Murray, whose fourth-grade class was making its way to the gym but hid in a classroom at the sound of gunfire, had kept his feelings about the tragic day closely guarded — only once speaking about the events, to the BBC, in 2013.

But in the new Amazon prime documentary Andy Murray: Resurfacing — premiering Friday — the former world No. 1 explains how tennis provided an escape from the trauma of the shooting and its aftermath. And, Murray says, he had known Hamilton before that bloody day.

“You asked me a while ago why tennis was important to me. Obviously I had the thing that happened in Dunblane,” Murray tells filmmaker Olivia Cappuccini, according to The Independent and The Scotsman. “That was when I was around 9. I’m sure for all the kids there it would have been difficult for different reasons, but we knew the guy, we went to his kids’ club, he’d been in our car and we’d driven him and dropped him off at train stations and things.”

Within 12 months, Murray’s parents got divorced — a period he describes as “a difficult time for kids.”

Compounding his difficulties, around six to 12 months later, his older brother, Jamie, now 33 — who was also in the school when the shooting occurred — moved out of the family home for a tennis camp in Cambridge, England, some 370 miles to the south.

“We used to do everything together, so when he moved away that was also quite hard for me,” Murray reportedly says in Resurfacing. “Around that time and after that for a year or so I had lots of anxiety. That came out when I was playing tennis. A few times when I was competing, I would get really bad breathing problems.”

Instead of letting life beat him, though, Murray showed the kind of grit that has led him to two Wimbledon titles, a U.S. Open win and gold medals at both the 2012 and 2016 Olympic Games.

Andy Murray (right) in Andy Murray: Resurfacing | Andy Murray: Resurfacing launches this Friday 29th November on Amazon Prime Video
Andy Murray (right) in Andy Murray: Resurfacing | Andy Murray: Resurfacing launches this Friday 29th November on Amazon Prime Video

“My feeling towards tennis is that it’s an escape for me in some ways, because all of these things are bottled up. We don’t talk about these things,” he says in the Amazon documentary, according to The Independent and The Guardian.

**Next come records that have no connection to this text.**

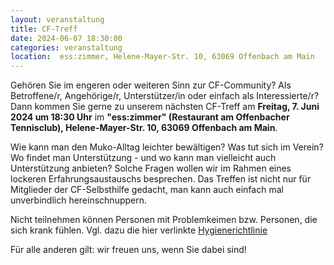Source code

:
 ```yaml
---
layout: veranstaltung
title: CF-Treff
date: 2024-06-07 18:30:00
categories: veranstaltung
location:  ess:zimmer, Helene-Mayer-Str. 10, 63069 Offenbach am Main
---
```


Gehören Sie im engeren oder weiteren Sinn zur CF-Community? Als Betroffene/r, Angehörige/r, Unterstützer/in oder einfach als Interessierte/r? Dann kommen Sie gerne zu unserem nächsten CF-Treff am **Freitag, 7. Juni 2024 um 18:30 Uhr** im **"ess:zimmer" (Restaurant am Offenbacher Tennisclub), Helene-Mayer-Str. 10, 63069 Offenbach am Main**.

Wie kann man den Muko-Alltag leichter bewältigen? Was tut sich im Verein? Wo findet man Unterstützung - und wo kann man vielleicht auch Unterstützung anbieten? Solche Fragen wollen wir im Rahmen eines lockeren Erfahrungsaustauschs besprechen. Das Treffen ist nicht nur für Mitglieder der CF-Selbsthilfe gedacht, man kann auch einfach mal unverbindlich hereinschnuppern.

Nicht teilnehmen können Personen mit Problemkeimen bzw. Personen, die sich krank fühlen. Vgl. dazu die hier verlinkte [Hygienerichtlinie](https://www.muko.info/hygienerichtlinie)

Für alle anderen gilt: wir freuen uns, wenn Sie dabei sind!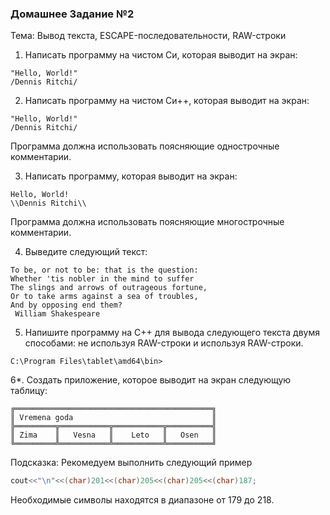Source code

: ### Домашнее Задание №2
Тема: Вывод текста, ESCAPE-последовательности, RAW-строки

1. Написать программу на чистом Си, которая выводит на экран:
```
"Hello, World!"
/Dennis Ritchi/
```

2. Написать программу на чистом Си++, которая выводит на экран:
```
"Hello, World!"
/Dennis Ritchi/
```
Программа должна использовать поясняющие однострочные комментарии.

3. Написать программу, которая выводит на экран:
```
Hello, World!
\\Dennis Ritchi\\
```
Программа должна использовать поясняющие многострочные комментарии.

4. Выведите следующий текст:
```
To be, or not to be: that is the question:
Whether 'tis nobler in the mind to suffer
The slings and arrows of outrageous fortune,
Or to take arms against a sea of troubles,
And by opposing end them?
 William Shakespeare
```
5. Напишите программу на С++ для вывода следующего текста двумя способами: не используя RAW-строки и используя RAW-строки.
```
C:\Program Files\tablet\amd64\bin>
```
6\*. Создать приложение, которое выводит на экран следующую таблицу:
```
╔════════════════════════════════════════════╗
║ Vremena goda                               ║
╠═════════╦═══════════╦═══════════╦══════════╣
║ Zima    ║   Vesna   ║    Leto   ║   Osen   ║
╚═════════╩═══════════╩═══════════╩══════════╝
```
Подсказка: Рекомедуем выполнить следующий пример
```cpp
cout<<"\n"<<(char)201<<(char)205<<(char)205<<(char)187;
```
Необходимые символы находятся в диапазоне от 179 до 218.
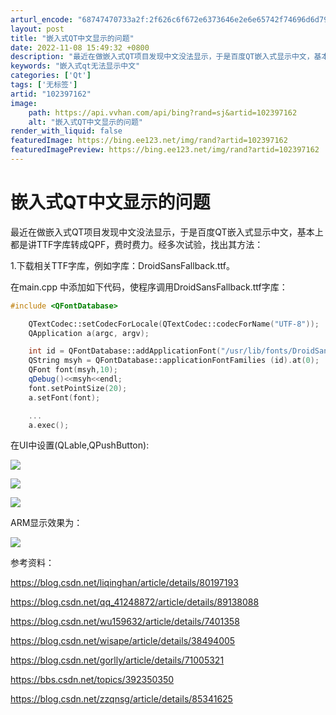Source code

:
 ```yaml
---
arturl_encode: "68747470733a2f:2f626c6f672e6373646e2e6e65742f74696d6d79626f79732f:61727469636c652f64657461696c732f313032333937313632"
layout: post
title: "嵌入式QT中文显示的问题"
date: 2022-11-08 15:49:32 +0800
description: "最近在做嵌入式QT项目发现中文没法显示，于是百度QT嵌入式显示中文，基本上都是讲TTF字库转成QPF"
keywords: "嵌入式qt无法显示中文"
categories: ['Qt']
tags: ['无标签']
artid: "102397162"
image:
    path: https://api.vvhan.com/api/bing?rand=sj&artid=102397162
    alt: "嵌入式QT中文显示的问题"
render_with_liquid: false
featuredImage: https://bing.ee123.net/img/rand?artid=102397162
featuredImagePreview: https://bing.ee123.net/img/rand?artid=102397162
---
```


# 嵌入式QT中文显示的问题

最近在做嵌入式QT项目发现中文没法显示，于是百度QT嵌入式显示中文，基本上都是讲TTF字库转成QPF，费时费力。经多次试验，找出其方法：

1.下载相关TTF字库，例如字库：DroidSansFallback.ttf。

在main.cpp 中添加如下代码，使程序调用DroidSansFallback.ttf字库：

```cpp
#include <QFontDatabase>

    QTextCodec::setCodecForLocale(QTextCodec::codecForName("UTF-8"));
    QApplication a(argc, argv);

    int id = QFontDatabase::addApplicationFont("/usr/lib/fonts/DroidSansFallback.ttf");
    QString msyh = QFontDatabase::applicationFontFamilies (id).at(0);
    QFont font(msyh,10);
    qDebug()<<msyh<<endl;
    font.setPointSize(20);
    a.setFont(font);

    ...
    a.exec();
```

在UI中设置(QLable,QPushButton):

![](https://i-blog.csdnimg.cn/blog_migrate/f0e3a340ec2f0e9e507af540cfd039dd.png)

![](https://i-blog.csdnimg.cn/blog_migrate/b407fc3f2de5783a4e359fb5c2e6f117.png)

![](https://i-blog.csdnimg.cn/blog_migrate/b929c98f307938d4de4684ea1ff7c1d3.png)

ARM显示效果为：

![](https://i-blog.csdnimg.cn/blog_migrate/8dfd7f88d51751c6b2887bfad786be8f.png)

参考资料：

<https://blog.csdn.net/liqinghan/article/details/80197193>

<https://blog.csdn.net/qq_41248872/article/details/89138088>

<https://blog.csdn.net/wu159632/article/details/7401358>

<https://blog.csdn.net/wisape/article/details/38494005>

<https://blog.csdn.net/gorlly/article/details/71005321>

<https://bbs.csdn.net/topics/392350350>

<https://blog.csdn.net/zzqnsg/article/details/85341625>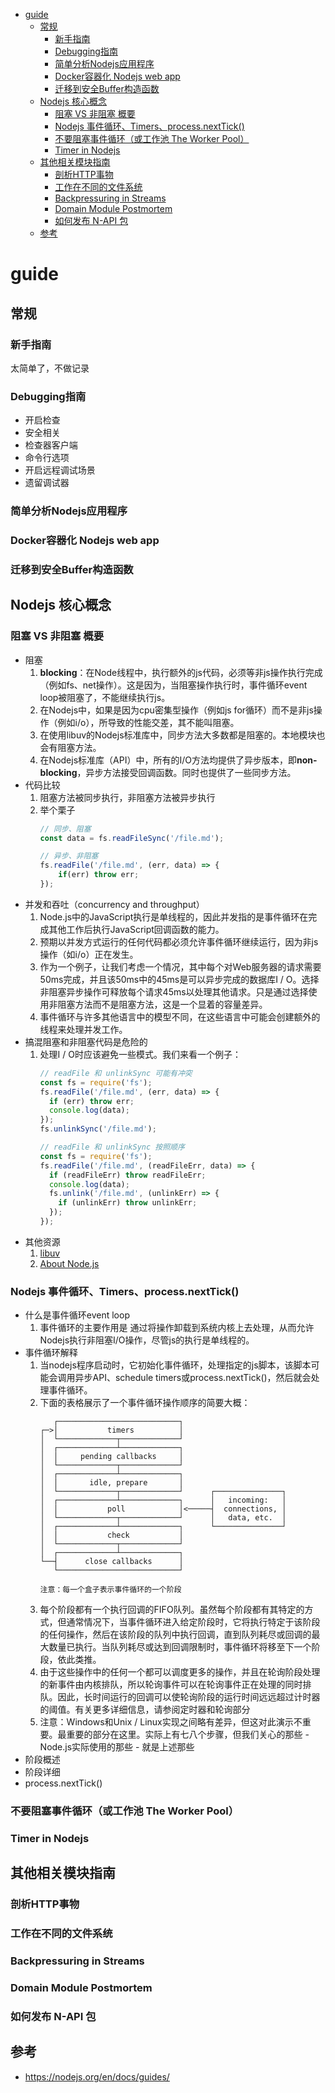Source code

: <!-- TOC -->

- [guide](#guide)
    - [常规](#常规)
        - [新手指南](#新手指南)
        - [Debugging指南](#debugging指南)
        - [简单分析Nodejs应用程序](#简单分析nodejs应用程序)
        - [Docker容器化 Nodejs web app](#docker容器化-nodejs-web-app)
        - [迁移到安全Buffer构造函数](#迁移到安全buffer构造函数)
    - [Nodejs 核心概念](#nodejs-核心概念)
        - [阻塞 VS 非阻塞 概要](#阻塞-vs-非阻塞-概要)
        - [Nodejs 事件循环、Timers、process.nextTick()](#nodejs-事件循环timersprocessnexttick)
        - [不要阻塞事件循环（或工作池 The Worker Pool）](#不要阻塞事件循环或工作池-the-worker-pool)
        - [Timer in Nodejs](#timer-in-nodejs)
    - [其他相关模块指南](#其他相关模块指南)
        - [剖析HTTP事物](#剖析http事物)
        - [工作在不同的文件系统](#工作在不同的文件系统)
        - [Backpressuring in Streams](#backpressuring-in-streams)
        - [Domain Module Postmortem](#domain-module-postmortem)
        - [如何发布 N-API 包](#如何发布-n-api-包)
    - [参考](#参考)

<!-- /TOC -->

# guide

## 常规

### 新手指南

太简单了，不做记录

### Debugging指南

- 开启检查
- 安全相关
- 检查器客户端
- 命令行选项
- 开启远程调试场景
- 遗留调试器

### 简单分析Nodejs应用程序

### Docker容器化 Nodejs web app

### 迁移到安全Buffer构造函数

## Nodejs 核心概念

### 阻塞 VS 非阻塞 概要

- 阻塞
    1. **blocking**：在Node线程中，执行额外的js代码，必须等非js操作执行完成（例如fs、net操作）。这是因为，当阻塞操作执行时，事件循环event loop被阻塞了，不能继续执行js。
    2. 在Nodejs中，如果是因为cpu密集型操作（例如js for循环）而不是非js操作（例如i/o），所导致的性能交差，其不能叫阻塞。
    3. 在使用libuv的Nodejs标准库中，同步方法大多数都是阻塞的。本地模块也会有阻塞方法。
    4. 在Nodejs标准库（API）中，所有的I/O方法均提供了异步版本，即**non-blocking**，异步方法接受回调函数。同时也提供了一些同步方法。
- 代码比较
    1. 阻塞方法被同步执行，非阻塞方法被异步执行
    2. 举个栗子
        ```js
        // 同步、阻塞
        const data = fs.readFileSync('/file.md');

        // 异步、非阻塞
        fs.readFile('/file.md', (err, data) => {
            if(err) throw err;
        });
        ```
- 并发和吞吐（concurrency and throughput）
    1. Node.js中的JavaScript执行是单线程的，因此并发指的是事件循环在完成其他工作后执行JavaScript回调函数的能力。
    2. 预期以并发方式运行的任何代码都必须允许事件循环继续运行，因为非js操作（如i/o）正在发生。
    3. 作为一个例子，让我们考虑一个情况，其中每个对Web服务器的请求需要50ms完成，并且该50ms中的45ms是可以异步完成的数据库I / O。选择非阻塞异步操作可释放每个请求45ms以处理其他请求。只是通过选择使用非阻塞方法而不是阻塞方法，这是一个显着的容量差异。
    4. 事件循环与许多其他语言中的模型不同，在这些语言中可能会创建额外的线程来处理并发工作。
- 搞混阻塞和非阻塞代码是危险的
    1. 处理I / O时应该避免一些模式。我们来看一个例子：
        ```js
        // readFile 和 unlinkSync 可能有冲突
        const fs = require('fs');
        fs.readFile('/file.md', (err, data) => {
          if (err) throw err;
          console.log(data);
        });
        fs.unlinkSync('/file.md');

        // readFile 和 unlinkSync 按照顺序
        const fs = require('fs');
        fs.readFile('/file.md', (readFileErr, data) => {
          if (readFileErr) throw readFileErr;
          console.log(data);
          fs.unlink('/file.md', (unlinkErr) => {
            if (unlinkErr) throw unlinkErr;
          });
        });
        ```
- 其他资源
    1. [libuv](http://libuv.org/)
    2. [About Node.js](https://nodejs.org/en/about/)

### Nodejs 事件循环、Timers、process.nextTick()

- 什么是事件循环event loop
    1. 事件循环的主要作用是 通过将操作卸载到系统内核上去处理，从而允许Nodejs执行非阻塞I/O操作，尽管js的执行是单线程的。
- 事件循环解释
    1. 当nodejs程序启动时，它初始化事件循环，处理指定的js脚本，该脚本可能会调用异步API、schedule timers或process.nextTick()，然后就会处理事件循环。
    2. 下面的表格展示了一个事件循环操作顺序的简要大概：
        ```
           ┌───────────────────────────┐
        ┌─>│           timers          │
        │  └─────────────┬─────────────┘
        │  ┌─────────────┴─────────────┐
        │  │     pending callbacks     │
        │  └─────────────┬─────────────┘
        │  ┌─────────────┴─────────────┐
        │  │       idle, prepare       │
        │  └─────────────┬─────────────┘      ┌───────────────┐
        │  ┌─────────────┴─────────────┐      │   incoming:   │
        │  │           poll            │<─────┤  connections, │
        │  └─────────────┬─────────────┘      │   data, etc.  │
        │  ┌─────────────┴─────────────┐      └───────────────┘
        │  │           check           │
        │  └─────────────┬─────────────┘
        │  ┌─────────────┴─────────────┐
        └──┤      close callbacks      │
           └───────────────────────────┘

        注意：每一个盒子表示事件循环的一个阶段
        ```
    3. 每个阶段都有一个执行回调的FIFO队列。虽然每个阶段都有其特定的方式，但通常情况下，当事件循环进入给定阶段时，它将执行特定于该阶段的任何操作，然后在该阶段的队列中执行回调，直到队列耗尽或回调的最大数量已执行。当队列耗尽或达到回调限制时，事件循环将移至下一个阶段，依此类推。
    4. 由于这些操作中的任何一个都可以调度更多的操作，并且在轮询阶段处理的新事件由内核排队，所以轮询事件可以在轮询事件正在处理的同时排队。因此，长时间运行的回调可以使轮询阶段的运行时间远远超过计时器的阈值。有关更多详细信息，请参阅定时器和轮询部分
    5. 注意：Windows和Unix / Linux实现之间略有差异，但这对此演示不重要。最重要的部分在这里。实际上有七八个步骤，但我们关心的那些 - Node.js实际使用的那些 - 就是上述那些
- 阶段概述
- 阶段详细
- process.nextTick()


### 不要阻塞事件循环（或工作池 The Worker Pool）

### Timer in Nodejs

## 其他相关模块指南

### 剖析HTTP事物

### 工作在不同的文件系统

### Backpressuring in Streams

### Domain Module Postmortem

### 如何发布 N-API 包

## 参考

- https://nodejs.org/en/docs/guides/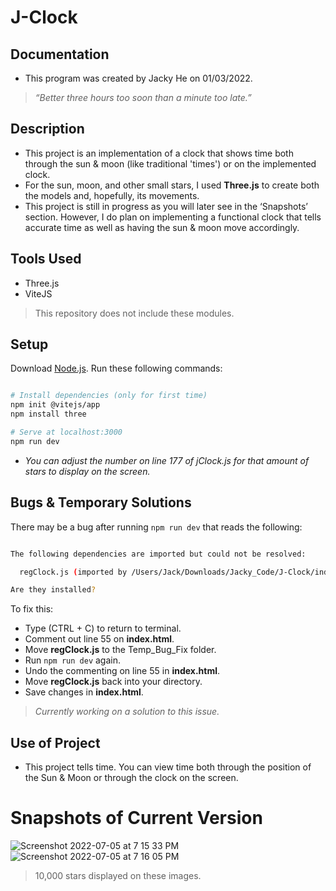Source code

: # J-Clock

## Documentation
- This program was created by Jacky He on 01/03/2022.
> *“Better three hours too soon than a minute too late.”*

## Description 
- This project is an implementation of a clock that shows time both through the sun & moon (like traditional 'times') or on the implemented clock. 
- For the sun, moon, and other small stars, I used **Three.js** to create both the models and, hopefully, its movements. 
- This project is still in progress as you will later see in the ‘Snapshots’ section. However, I do plan on implementing a functional clock that tells accurate time as well as having the sun & moon move accordingly. 

## Tools Used
- Three.js
- ViteJS
> This repository does not include these modules.

## Setup
Download [Node.js](https://nodejs.org/en/download/).
Run these following commands:

``` bash

# Install dependencies (only for first time)
npm init @vitejs/app
npm install three

# Serve at localhost:3000
npm run dev

```
- *You can adjust the number on line 177 of jClock.js for that amount of stars to display on the screen.*

## Bugs & Temporary Solutions
There may be a bug after running ``` npm run dev ``` that reads the following:

``` bash

The following dependencies are imported but could not be resolved:

  regClock.js (imported by /Users/Jack/Downloads/Jacky_Code/J-Clock/index.html)

Are they installed?

```
To fix this:
- Type (CTRL + C) to return to terminal.
- Comment out line 55 on **index.html**.
- Move **regClock.js** to the Temp_Bug_Fix folder.
- Run ``` npm run dev ``` again. 
- Undo the commenting on line 55 in **index.html**.
- Move **regClock.js** back into your directory.
- Save changes in **index.html**.
> *Currently working on a solution to this issue.*

## Use of Project
- This project tells time. You can view time both through the position of the Sun & Moon or through the clock on the screen. 

# Snapshots of Current Version

![Screenshot 2022-07-05 at 7 15 33 PM](https://user-images.githubusercontent.com/78707612/177444765-67e6e813-eb5b-4348-b3cf-96ab3cbc4d13.png)
![Screenshot 2022-07-05 at 7 16 05 PM](https://user-images.githubusercontent.com/78707612/177444778-926f9d6e-07d8-49b5-9257-2837a0c2b79a.png)
> 10,000 stars displayed on these images.


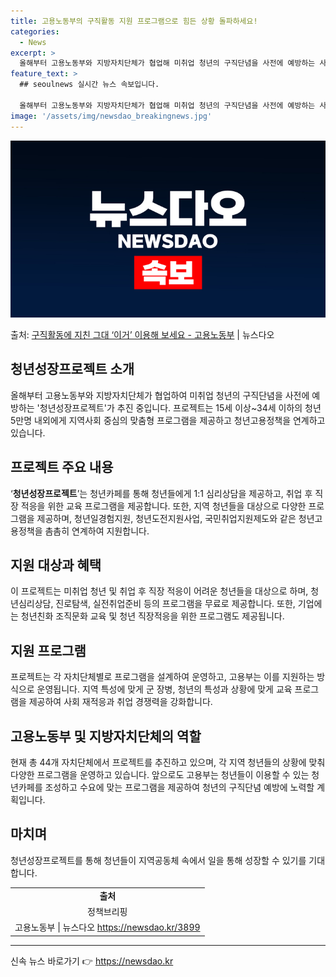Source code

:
 ```yaml
---
title: 고용노동부의 구직활동 지원 프로그램으로 힘든 상황 돌파하세요!
categories:
  - News
excerpt: >
  올해부터 고용노동부와 지방자치단체가 협업해 미취업 청년의 구직단념을 사전에 예방하는 사업이 추진 중이다. 이…
feature_text: >
  ## seoulnews 실시간 뉴스 속보입니다.

  올해부터 고용노동부와 지방자치단체가 협업해 미취업 청년의 구직단념을 사전에 예방하는 사업이 추진 중이다. 이…
image: '/assets/img/newsdao_breakingnews.jpg'
---
```


![뉴스다오 속보](/assets/img/newsdao_breakingnews.jpg)

<p>출처: <a href="https://newsdao.kr/3899" rel="dofollow">구직활동에 지친 그대 ‘이거’ 이용해 보세요 - 고용노동부</a> | 뉴스다오</p>

<h2 data-ke-size="size26">청년성장프로젝트 소개</h2>
<p data-ke-size="size16">올해부터 고용노동부와 지방자치단체가 협업하여 미취업 청년의 구직단념을 사전에 예방하는 '청년성장프로젝트'가 추진 중입니다. 프로젝트는 15세 이상~34세 이하의 청년 5만명 내외에게 지역사회 중심의 맞춤형 프로그램을 제공하고 청년고용정책을 연계하고 있습니다.</p>

<h2 data-ke-size="size26">프로젝트 주요 내용</h2>
<p data-ke-size="size16">‘<b>청년성장프로젝트</b>’는 청년카페를 통해 청년들에게 1:1 심리상담을 제공하고, 취업 후 직장 적응을 위한 교육 프로그램을 제공합니다. 또한, 지역 청년들을 대상으로 다양한 프로그램을 제공하며, 청년일경험지원, 청년도전지원사업, 국민취업지원제도와 같은 청년고용정책을 촘촘히 연계하여 지원합니다.</p>

<h2 data-ke-size="size26">지원 대상과 혜택</h2>
<p data-ke-size="size16">이 프로젝트는 미취업 청년 및 취업 후 직장 적응이 어려운 청년들을 대상으로 하며, 청년심리상담, 진로탐색, 실전취업준비 등의 프로그램을 무료로 제공합니다. 또한, 기업에는 청년친화 조직문화 교육 및 청년 직장적응을 위한 프로그램도 제공됩니다.</p>

<h2 data-ke-size="size26">지원 프로그램</h2>
<p data-ke-size="size16">프로젝트는 각 자치단체별로 프로그램을 설계하여 운영하고, 고용부는 이를 지원하는 방식으로 운영됩니다. 지역 특성에 맞게 군 장병, 청년의 특성과 상황에 맞게 교육 프로그램을 제공하여 사회 재적응과 취업 경쟁력을 강화합니다.</p>

<h2 data-ke-size="size26">고용노동부 및 지방자치단체의 역할</h2>
<p data-ke-size="size16">현재 총 44개 자치단체에서 프로젝트를 추진하고 있으며, 각 지역 청년들의 상황에 맞춰 다양한 프로그램을 운영하고 있습니다. 앞으로도 고용부는 청년들이 이용할 수 있는 청년카페를 조성하고 수요에 맞는 프로그램을 제공하여 청년의 구직단념 예방에 노력할 계획입니다.</p>

<h2 data-ke-size="size26">마치며</h2>
<p data-ke-size="size16">청년성장프로젝트를 통해 청년들이 지역공동체 속에서 일을 통해 성장할 수 있기를 기대합니다.</p>

<table>
<tbody>
<tr>
<td style="text-align: center; height: 17px;"><b>출처</b></td>
</tr>
<tr>
<td style="text-align: center; height: 17px;">정책브리핑 </td>
</tr>
<tr>
<td style="text-align: center; height: 17px;">고용노동부 | 뉴스다오 <a href="https://newsdao.kr/3899">https://newsdao.kr/3899</a></td>
</tr>
</tbody>
</table>
<hr> 

신속 뉴스 바로가기 👉 <a href="https://newsdao.kr" rel="dofollow">https://newsdao.kr</a>


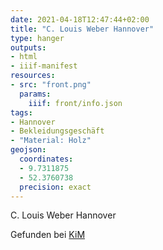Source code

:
 ```yaml
---
date: 2021-04-18T12:47:44+02:00
title: "C. Louis Weber Hannover"
type: hanger
outputs:
- html
- iiif-manifest
resources:
- src: "front.png"
  params:
    iiif: front/info.json
tags:
- Hannover
- Bekleidungsgeschäft
- "Material: Holz"
geojson:
  coordinates:
  - 9.7311875
  - 52.3760738
  precision: exact
---
```


C. Louis Weber Hannover

<div class="source">Gefunden bei <a href="https://www.neue-arbeit-brockensammlung.de/geschaefte/zweigstelle-kim/">KiM</a></div>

“The way that I am on the tennis court, I show some positive things about my personality and I also show the bad things, the stuff that I really hate. But I feel like tennis allows me to be that child that has all of these questions,” he says. “That’s why tennis is important to me.”

Earlier this week, Murray acknowledged the Dunblane shooting is not something he often reflects on publicly. “I have not really spoken to anyone that much about it ever,” he said, according to The Guardian.

In the aftermath of Dunblane, the British government tightened gun laws, which have so far helped prevent another school massacre in the U.K.

Murray, who recently welcomed a third child with wife Kim Sears Murray, also hasn’t stopped fighting. The feature-length documentary details the tennis champion’s painstaking rehabilitation from a career-threatening hip injury in 2017, when he was the world’s top-ranked player and ready to defend his Wimbledon title.

Told in his own words and featuring exclusive access to his elite sporting world, Resurfacing follows Murray’s grueling two-year search for a cure, with a look into the most intimate spaces of his personal and tennis life, including surgical theaters and interviews with rivals Roger Federer, Rafael Nadal and Novak Djokovic.

“I knew I was at a critical point in my career,” Murray says in the documentary. “At times it felt like I was letting people down by not being able to perform on court, and I wanted to give them an insight into what I was going through. I wanted to show the ups and downs of professional sport.”

He continues, “The film will take you on a journey through what were some of the lowest, most difficult periods of my life both physically and mentally, and will hopefully show and inspire viewers, that with the right mindset and work ethic, anything is possible.”